As a professional football player, Bilukidi never wanted to be seen as different. He wanted to fit in, to be one of the guys. But, at 6-5 and more than 300 pounds, he was different.
“I never was a person who wanted attention,” he said. “I wanted to succeed, but I wanted to do it low-key. People looked at me, they saw I was tall, big, athletic and they asked what I did. If I didn’t want to get into a conversation, I’d just make something up. Now, in my business, attention is a good thing. People are interested in my past, what I used to do for a living. I tell them I used to play in the league and it builds a conversation.”
Bilukidi’s journey to get to the NFL was different. First, it was soccer and he excelled on an Internationals team that was one of the best in Ontario.
“I remember we were just a bunch of kids kicking the ball around and running all over the field,” he said. “We got lucky. We had this soccer coach, Joe Correia, he taught us a tactical way of playing. At the age of 10, we had a winning mentality. That’s all we knew how to do. We’d be hard on each other if we didn’t win. That mindset, always wanting to win, carried over into football and now into business for me.”

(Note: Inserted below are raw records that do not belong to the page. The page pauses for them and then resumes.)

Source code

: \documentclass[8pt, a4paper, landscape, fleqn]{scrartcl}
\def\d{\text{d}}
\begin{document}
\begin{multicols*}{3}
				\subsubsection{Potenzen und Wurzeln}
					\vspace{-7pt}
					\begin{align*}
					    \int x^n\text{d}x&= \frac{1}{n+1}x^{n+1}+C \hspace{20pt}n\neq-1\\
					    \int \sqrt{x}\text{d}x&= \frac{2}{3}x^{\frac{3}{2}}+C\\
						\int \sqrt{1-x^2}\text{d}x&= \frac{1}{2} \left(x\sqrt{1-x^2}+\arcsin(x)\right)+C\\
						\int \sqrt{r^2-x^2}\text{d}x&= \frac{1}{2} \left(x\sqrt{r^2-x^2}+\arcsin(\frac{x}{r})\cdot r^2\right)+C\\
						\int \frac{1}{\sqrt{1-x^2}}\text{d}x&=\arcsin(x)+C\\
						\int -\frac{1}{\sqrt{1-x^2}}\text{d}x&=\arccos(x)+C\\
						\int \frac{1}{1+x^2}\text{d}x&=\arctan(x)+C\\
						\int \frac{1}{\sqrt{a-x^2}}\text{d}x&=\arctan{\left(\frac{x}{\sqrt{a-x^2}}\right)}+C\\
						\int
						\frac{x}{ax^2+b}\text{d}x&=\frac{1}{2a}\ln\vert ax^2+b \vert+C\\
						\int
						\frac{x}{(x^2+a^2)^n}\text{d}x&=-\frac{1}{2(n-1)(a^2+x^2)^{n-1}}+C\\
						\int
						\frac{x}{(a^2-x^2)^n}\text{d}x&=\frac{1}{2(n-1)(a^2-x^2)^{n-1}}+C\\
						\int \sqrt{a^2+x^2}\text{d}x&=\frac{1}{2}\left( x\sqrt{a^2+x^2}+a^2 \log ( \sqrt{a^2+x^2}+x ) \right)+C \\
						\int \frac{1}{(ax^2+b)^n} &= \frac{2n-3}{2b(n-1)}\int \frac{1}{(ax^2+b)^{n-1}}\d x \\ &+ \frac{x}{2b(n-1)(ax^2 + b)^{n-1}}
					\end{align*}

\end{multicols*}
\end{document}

Bilukidi didn’t play football at St. Patrick’s High School, focusing instead on basketball, but, with some urging from friend Djems Kouami, he played minor football for the Cumberland Panthers. Attracting attention because of his size, he started attending football camps and got noticed. He left Ottawa to play at a junior college, Eastern Arizona, then received a scholarship offer to Georgia State, a program in its infancy. After 10 quarterback sacks in two years at Georgia State, he was selected in the sixth round of the 2012 NFL draft by the Oakland Raiders.